Past the thicket of dread, they come upon a house on the other side of the pines. This is where Wren and Sage must confront something more chilling than the unknowable. They’ll discover what’s been hidden from them, what they’re running from, and the secrets that have left them in the dark their entire lives.
This book was recommended to me by a good friend who was raving about it, so I jumped on the bandwagon and got a copy for myself, only to hear from the same friend a few hours later – yes, hours – that the ending did not live up to expectations.
Argh! Was I about to waste my valuable reading time on something that would disappoint? A few other reviews – though definitely not all – said much the same thing. It didn’t bode well.
Still, I had the book already – it had to be worth checking it out for myself, after all, I might love it. My friend and I have disagreed over books in the past. (Though, to be fair, we’ve agreed more times than disagreed) Maybe this would be another one of those moments.
And you know what? For the first 75%, I abso-bloody-lutely loved this story. It was well-paced; I could totally empathise with the characters, they intrigued me – it was all good.
I felt for Wren and Sage, left alone in that cabin in the woods, where food was running out but not their hope that Mama and sister Evie would be back soon. When that knock on their door came, I was with them, hiding behind the couch, trembling. The plan wasn’t working out. It was time to leave. I so wanted Wren and Sage to find their mother and sister, and to see that maybe the world wasn’t as bad nor as scary as they’d been told.

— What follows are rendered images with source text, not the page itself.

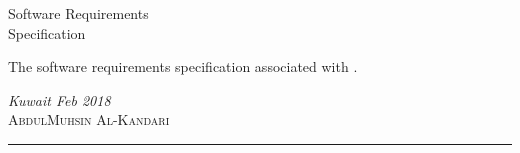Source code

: \begin{titlepage}

\noindent
\titlefont Software Requirements\\ Specification\par
\epigraph{The software requirements specification associated with \printproduct.}%
{\textit{Kuwait Feb 2018}\\ \textsc{AbdulMuhsin Al-Kandari}}
\null\vfill
\vspace*{1cm}
\noindent
\hfill
\begin{minipage}{0.675\linewidth}
    \begin{flushright}
        \printauthor
    \end{flushright}
\end{minipage}
%
\begin{minipage}{0.02\linewidth}
    \rule{1pt}{125pt}
\end{minipage}
\titlepagedecoration
\end{titlepage}
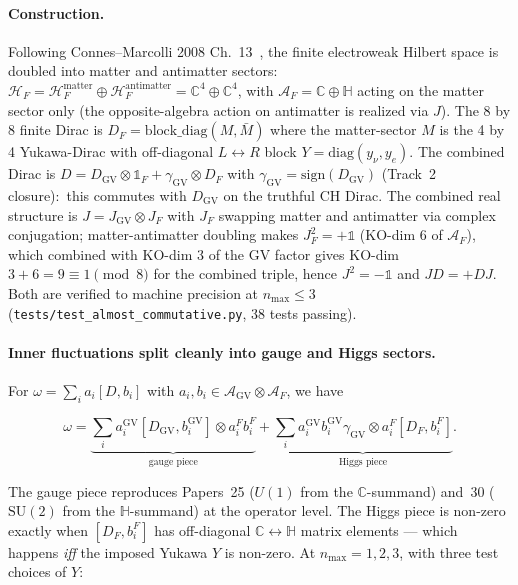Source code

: \documentclass[11pt]{article}
\begin{document}
\paragraph{Construction.}  Following Connes--Marcolli 2008
Ch.~13~\cite{connes_marcolli2008}, the finite electroweak Hilbert
space is doubled into matter and antimatter sectors:\ $\mathcal{H}_F
= \mathcal{H}_F^{\mathrm{matter}} \oplus
\mathcal{H}_F^{\mathrm{antimatter}} = \mathbb{C}^4 \oplus \mathbb{C}^4$,
with $\mathcal{A}_F = \mathbb{C} \oplus \mathbb{H}$ acting on the
matter sector only (the opposite-algebra action on antimatter is
realized via $J$).  The 8 by 8 finite Dirac is $D_F =
\mathrm{block\_diag}(M, \bar{M})$ where the matter-sector $M$ is the
4 by 4 Yukawa-Dirac with off-diagonal $L \leftrightarrow R$ block
$Y = \mathrm{diag}(y_\nu, y_e)$.  The combined Dirac is $D =
D_{\mathrm{GV}} \otimes \mathbb{1}_F + \gamma_{\mathrm{GV}} \otimes
D_F$ with $\gamma_{\mathrm{GV}} = \mathrm{sign}(D_{\mathrm{GV}})$
(Track~2 closure):\ this commutes with $D_{\mathrm{GV}}$ on the
truthful CH Dirac.  The combined real structure is $J = J_{\mathrm{GV}}
\otimes J_F$ with $J_F$ swapping matter and antimatter via complex
conjugation; matter-antimatter doubling makes $J_F^2 = +\mathbb{1}$
(KO-dim 6 of $\mathcal{A}_F$), which combined with KO-dim 3 of the
GV factor gives KO-dim $3 + 6 = 9 \equiv 1 \pmod 8$ for the
combined triple, hence $J^2 = -\mathbb{1}$ and $J D = +D J$.  Both
are verified to machine precision at $n_{\max} \le 3$
(\texttt{tests/test\_almost\_commutative.py}, 38 tests passing).

\paragraph{Inner fluctuations split cleanly into gauge and Higgs
sectors.}  For $\omega = \sum_i a_i [D, b_i]$ with $a_i, b_i \in
\mathcal{A}_{\mathrm{GV}} \otimes \mathcal{A}_F$, we have

\begin{equation}
\label{eq:omega_decomp}
\omega = \underbrace{\sum_i a_i^{\mathrm{GV}} [D_{\mathrm{GV}},
b_i^{\mathrm{GV}}] \otimes a_i^F b_i^F}_{\text{gauge piece}} +
\underbrace{\sum_i a_i^{\mathrm{GV}} b_i^{\mathrm{GV}}
\gamma_{\mathrm{GV}} \otimes a_i^F [D_F, b_i^F]}_{\text{Higgs
piece}}.
\end{equation}

The gauge piece reproduces Papers~25 ($U(1)$ from the
$\mathbb{C}$-summand) and~30 ($\mathrm{SU}(2)$ from the
$\mathbb{H}$-summand) at the operator level.  The Higgs piece is
non-zero exactly when $[D_F, b_i^F]$ has off-diagonal $\mathbb{C}
\leftrightarrow \mathbb{H}$ matrix elements --- which happens
\emph{iff} the imposed Yukawa $Y$ is non-zero.  At
$n_{\max} = 1, 2, 3$, with three test choices of $Y$:
\end{document}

Meanwhile, Nicolette and husband Brant lived a charmed life, endless travel opportunities led to recognition for Brant’s photographic career while Nic looked forward to them becoming foster parents after an emergency hysterectomy meant she couldn’t carry a child herself.
Unfortunately, a baby photo in Brant’s sock drawer, and several large withdrawals from her trust fund – without her knowledge – brought doubt to her door. Was Brant cheating? Did he have another family somewhere else?
There was tension every which way, and I raced through the book. It didn’t seem beyond the realms of possibility that the first house Wren and Sage came across belonged to Nic and Brant; and there was a logical reason for Nic to be at home when they knocked on her door. (She usually went to Florida for the winter, but had decided to confront Brant about the money instead)
As the truth came out about the Stillwater Darlings who lived in the cabin in the woods, living a life without electricity or modernity of any kind, it seemed only reasonable – and rather sweet – that Nic would want to help them.
And then came the moment that left me open-mouthed, where the facts of Nicolette’s past were revealed. My first thoughts were that the story had taken a shocking, fascinating and somewhat incredulous turn. While all the connections were finally made, it still left me baffled. Could that have happened? (I’m not going to share the details here in case you’d care to see for yourself) Everyone in Stillwater knew what had happened to Nicolette, including Brant, Cate, (her friend in Florida) and even her parents – and they all agreed to say nothing. Only Nicolette had no idea, no memory of what she’d done.
I loved the author’s writing, she drew me in with strong characters, all the emotional ups and downs you could wish for, and so much dramatic tension. I’ll definitely be checking out her other books. This would be perfect for #bookclubs as it certainly generates conversation. I love that in a book, and I’d recommend those curious enough to check it out for themselves.
My thanks to Netgalley and the author / publisher for a copy of this book; my review is made voluntarily.